(Stored data entries)
□ □ □ □

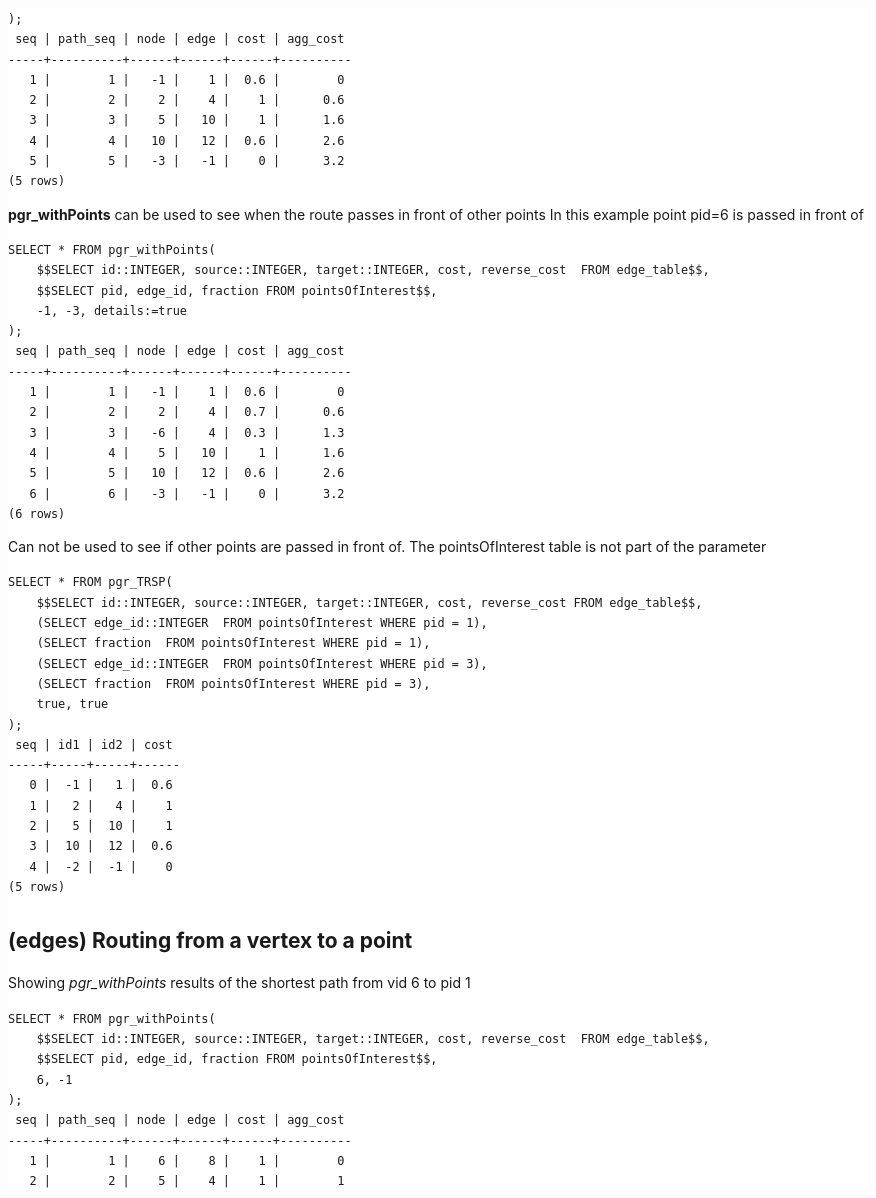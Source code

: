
 ```
);
 seq | path_seq | node | edge | cost | agg_cost 
-----+----------+------+------+------+----------
   1 |        1 |   -1 |    1 |  0.6 |        0
   2 |        2 |    2 |    4 |    1 |      0.6
   3 |        3 |    5 |   10 |    1 |      1.6
   4 |        4 |   10 |   12 |  0.6 |      2.6
   5 |        5 |   -3 |   -1 |    0 |      3.2
(5 rows)

```
**pgr_withPoints** can be used to see when the route passes in front of other points
In this example point pid=6 is passed in front of
```
SELECT * FROM pgr_withPoints(
    $$SELECT id::INTEGER, source::INTEGER, target::INTEGER, cost, reverse_cost  FROM edge_table$$,
    $$SELECT pid, edge_id, fraction FROM pointsOfInterest$$,
    -1, -3, details:=true
);
 seq | path_seq | node | edge | cost | agg_cost 
-----+----------+------+------+------+----------
   1 |        1 |   -1 |    1 |  0.6 |        0
   2 |        2 |    2 |    4 |  0.7 |      0.6
   3 |        3 |   -6 |    4 |  0.3 |      1.3
   4 |        4 |    5 |   10 |    1 |      1.6
   5 |        5 |   10 |   12 |  0.6 |      2.6
   6 |        6 |   -3 |   -1 |    0 |      3.2
(6 rows)

```
Can not be used to see if other points are passed in front of.
The pointsOfInterest table is not part of the parameter
```
SELECT * FROM pgr_TRSP(
    $$SELECT id::INTEGER, source::INTEGER, target::INTEGER, cost, reverse_cost FROM edge_table$$,
    (SELECT edge_id::INTEGER  FROM pointsOfInterest WHERE pid = 1),
    (SELECT fraction  FROM pointsOfInterest WHERE pid = 1),
    (SELECT edge_id::INTEGER  FROM pointsOfInterest WHERE pid = 3),
    (SELECT fraction  FROM pointsOfInterest WHERE pid = 3),
    true, true
);
 seq | id1 | id2 | cost 
-----+-----+-----+------
   0 |  -1 |   1 |  0.6
   1 |   2 |   4 |    1
   2 |   5 |  10 |    1
   3 |  10 |  12 |  0.6
   4 |  -2 |  -1 |    0
(5 rows)

```
## (edges) Routing from a vertex to a point
Showing *pgr_withPoints* results of the shortest path from vid 6 to pid 1
```
SELECT * FROM pgr_withPoints(
    $$SELECT id::INTEGER, source::INTEGER, target::INTEGER, cost, reverse_cost  FROM edge_table$$,
    $$SELECT pid, edge_id, fraction FROM pointsOfInterest$$,
    6, -1
);
 seq | path_seq | node | edge | cost | agg_cost 
-----+----------+------+------+------+----------
   1 |        1 |    6 |    8 |    1 |        0
   2 |        2 |    5 |    4 |    1 |        1
```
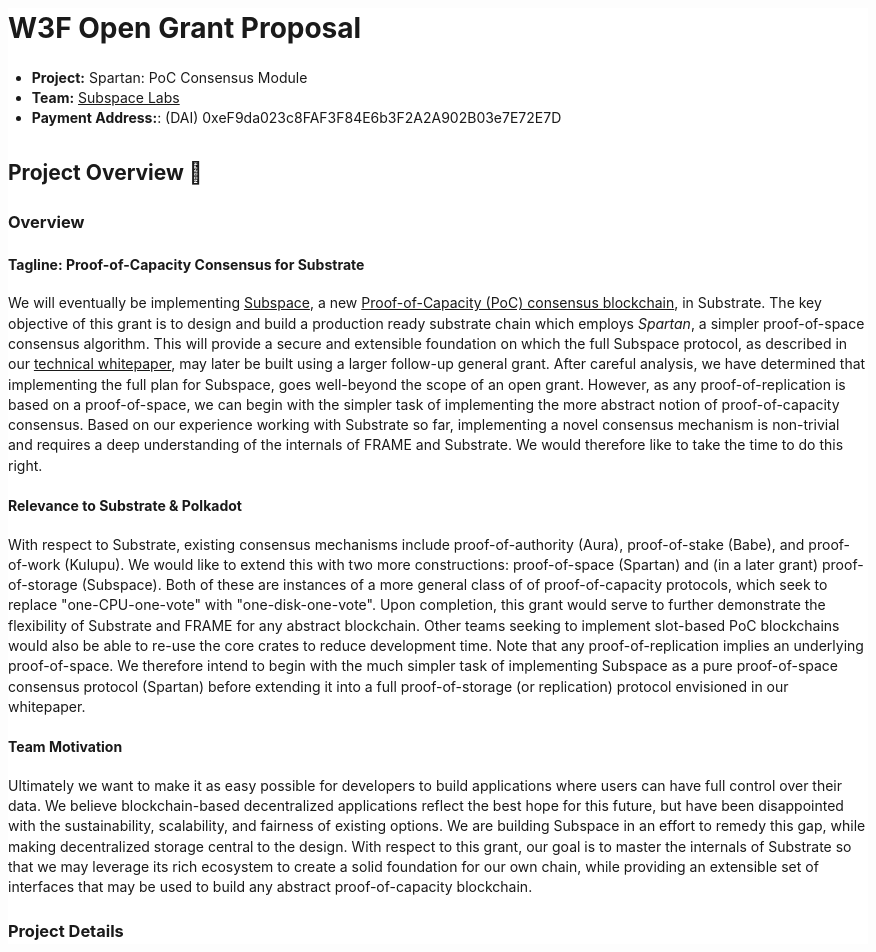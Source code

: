 # W3F Open Grant Proposal

* **Project:** Spartan: PoC Consensus Module 
* **Team:** [Subspace Labs](https://www.subspace.network)
* **Payment Address:**: (DAI) 0xeF9da023c8FAF3F84E6b3F2A2A902B03e7E72E7D

## Project Overview :page_facing_up: 

### Overview

#### Tagline: Proof-of-Capacity Consensus for Substrate

We will eventually be implementing [Subspace](https://subspace.network), a new [Proof-of-Capacity (PoC) consensus blockchain](https://drive.google.com/file/d/1v847u_XeVf0SBz7Y7LEMXi72QfqirstL/view), in Substrate. The key objective of this grant is to design and build a production ready substrate chain which employs _Spartan_, a simpler proof-of-space consensus algorithm. This will provide a secure and extensible foundation on which the full Subspace protocol, as described in our [technical whitepaper](https://drive.google.com/file/d/1v847u_XeVf0SBz7Y7LEMXi72QfqirstL/view), may later be built using a larger follow-up general grant. After careful analysis, we have determined that implementing the full plan for Subspace, goes well-beyond the scope of an open grant. However, as any proof-of-replication is based on a proof-of-space, we can begin with the simpler task of implementing the more abstract notion of proof-of-capacity consensus. Based on our experience working with Substrate so far, implementing a novel consensus mechanism is non-trivial and requires a deep understanding of the internals of FRAME and Substrate. We would therefore like to take the time to do this right.

#### Relevance to Substrate & Polkadot

With respect to Substrate, existing consensus mechanisms include proof-of-authority (Aura), proof-of-stake (Babe), and proof-of-work (Kulupu). We would like to extend this with two more constructions: proof-of-space (Spartan) and (in a later grant) proof-of-storage (Subspace). Both of these are instances of a more general class of of proof-of-capacity protocols, which seek to replace "one-CPU-one-vote" with "one-disk-one-vote". Upon completion, this grant would serve to further demonstrate the flexibility of Substrate and FRAME for any abstract blockchain. Other teams seeking to implement slot-based PoC blockchains would also be able to re-use the core crates to reduce development time.  Note that any proof-of-replication implies an underlying proof-of-space. We therefore intend to begin with the much simpler task of implementing Subspace as a pure proof-of-space consensus protocol (Spartan) before extending it into a full proof-of-storage (or replication) protocol envisioned in our whitepaper. 

#### Team Motivation

Ultimately we want to make it as easy possible for developers to build applications where users can have full control over their data. We believe blockchain-based decentralized applications reflect the best hope for this future, but have been disappointed with the sustainability, scalability, and fairness of existing options. We are building Subspace in an effort to remedy this gap, while making decentralized storage central to the design. With respect to this grant, our goal is to master the internals of Substrate so that we may leverage its rich ecosystem to create a solid foundation for our own chain, while providing an extensible set of interfaces that may be used to build any abstract proof-of-capacity blockchain.

### Project Details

□ □ □ □

The output has to match the data above line for line, except that pictures are dropped.

Source code

:
 ```
);
 seq | path_seq | node | edge | cost | agg_cost 
-----+----------+------+------+------+----------
   1 |        1 |   -1 |    1 |  0.6 |        0
   2 |        2 |    2 |    4 |    1 |      0.6
   3 |        3 |    5 |   10 |    1 |      1.6
   4 |        4 |   10 |   12 |  0.6 |      2.6
   5 |        5 |   -3 |   -1 |    0 |      3.2
(5 rows)

```
**pgr_withPoints** can be used to see when the route passes in front of other points
In this example point pid=6 is passed in front of
```
SELECT * FROM pgr_withPoints(
    $$SELECT id::INTEGER, source::INTEGER, target::INTEGER, cost, reverse_cost  FROM edge_table$$,
    $$SELECT pid, edge_id, fraction FROM pointsOfInterest$$,
    -1, -3, details:=true
);
 seq | path_seq | node | edge | cost | agg_cost 
-----+----------+------+------+------+----------
   1 |        1 |   -1 |    1 |  0.6 |        0
   2 |        2 |    2 |    4 |  0.7 |      0.6
   3 |        3 |   -6 |    4 |  0.3 |      1.3
   4 |        4 |    5 |   10 |    1 |      1.6
   5 |        5 |   10 |   12 |  0.6 |      2.6
   6 |        6 |   -3 |   -1 |    0 |      3.2
(6 rows)

```
Can not be used to see if other points are passed in front of.
The pointsOfInterest table is not part of the parameter
```
SELECT * FROM pgr_TRSP(
    $$SELECT id::INTEGER, source::INTEGER, target::INTEGER, cost, reverse_cost FROM edge_table$$,
    (SELECT edge_id::INTEGER  FROM pointsOfInterest WHERE pid = 1),
    (SELECT fraction  FROM pointsOfInterest WHERE pid = 1),
    (SELECT edge_id::INTEGER  FROM pointsOfInterest WHERE pid = 3),
    (SELECT fraction  FROM pointsOfInterest WHERE pid = 3),
    true, true
);
 seq | id1 | id2 | cost 
-----+-----+-----+------
   0 |  -1 |   1 |  0.6
   1 |   2 |   4 |    1
   2 |   5 |  10 |    1
   3 |  10 |  12 |  0.6
   4 |  -2 |  -1 |    0
(5 rows)

```
## (edges) Routing from a vertex to a point
Showing *pgr_withPoints* results of the shortest path from vid 6 to pid 1
```
SELECT * FROM pgr_withPoints(
    $$SELECT id::INTEGER, source::INTEGER, target::INTEGER, cost, reverse_cost  FROM edge_table$$,
    $$SELECT pid, edge_id, fraction FROM pointsOfInterest$$,
    6, -1
);
 seq | path_seq | node | edge | cost | agg_cost 
-----+----------+------+------+------+----------
   1 |        1 |    6 |    8 |    1 |        0
   2 |        2 |    5 |    4 |    1 |        1
```
Source code

: # W3F Open Grant Proposal

* **Project:** Spartan: PoC Consensus Module 
* **Team:** [Subspace Labs](https://www.subspace.network)
* **Payment Address:**: (DAI) 0xeF9da023c8FAF3F84E6b3F2A2A902B03e7E72E7D

## Project Overview :page_facing_up: 

### Overview

#### Tagline: Proof-of-Capacity Consensus for Substrate

We will eventually be implementing [Subspace](https://subspace.network), a new [Proof-of-Capacity (PoC) consensus blockchain](https://drive.google.com/file/d/1v847u_XeVf0SBz7Y7LEMXi72QfqirstL/view), in Substrate. The key objective of this grant is to design and build a production ready substrate chain which employs _Spartan_, a simpler proof-of-space consensus algorithm. This will provide a secure and extensible foundation on which the full Subspace protocol, as described in our [technical whitepaper](https://drive.google.com/file/d/1v847u_XeVf0SBz7Y7LEMXi72QfqirstL/view), may later be built using a larger follow-up general grant. After careful analysis, we have determined that implementing the full plan for Subspace, goes well-beyond the scope of an open grant. However, as any proof-of-replication is based on a proof-of-space, we can begin with the simpler task of implementing the more abstract notion of proof-of-capacity consensus. Based on our experience working with Substrate so far, implementing a novel consensus mechanism is non-trivial and requires a deep understanding of the internals of FRAME and Substrate. We would therefore like to take the time to do this right.

#### Relevance to Substrate & Polkadot

With respect to Substrate, existing consensus mechanisms include proof-of-authority (Aura), proof-of-stake (Babe), and proof-of-work (Kulupu). We would like to extend this with two more constructions: proof-of-space (Spartan) and (in a later grant) proof-of-storage (Subspace). Both of these are instances of a more general class of of proof-of-capacity protocols, which seek to replace "one-CPU-one-vote" with "one-disk-one-vote". Upon completion, this grant would serve to further demonstrate the flexibility of Substrate and FRAME for any abstract blockchain. Other teams seeking to implement slot-based PoC blockchains would also be able to re-use the core crates to reduce development time.  Note that any proof-of-replication implies an underlying proof-of-space. We therefore intend to begin with the much simpler task of implementing Subspace as a pure proof-of-space consensus protocol (Spartan) before extending it into a full proof-of-storage (or replication) protocol envisioned in our whitepaper. 

#### Team Motivation

Ultimately we want to make it as easy possible for developers to build applications where users can have full control over their data. We believe blockchain-based decentralized applications reflect the best hope for this future, but have been disappointed with the sustainability, scalability, and fairness of existing options. We are building Subspace in an effort to remedy this gap, while making decentralized storage central to the design. With respect to this grant, our goal is to master the internals of Substrate so that we may leverage its rich ecosystem to create a solid foundation for our own chain, while providing an extensible set of interfaces that may be used to build any abstract proof-of-capacity blockchain.

### Project Details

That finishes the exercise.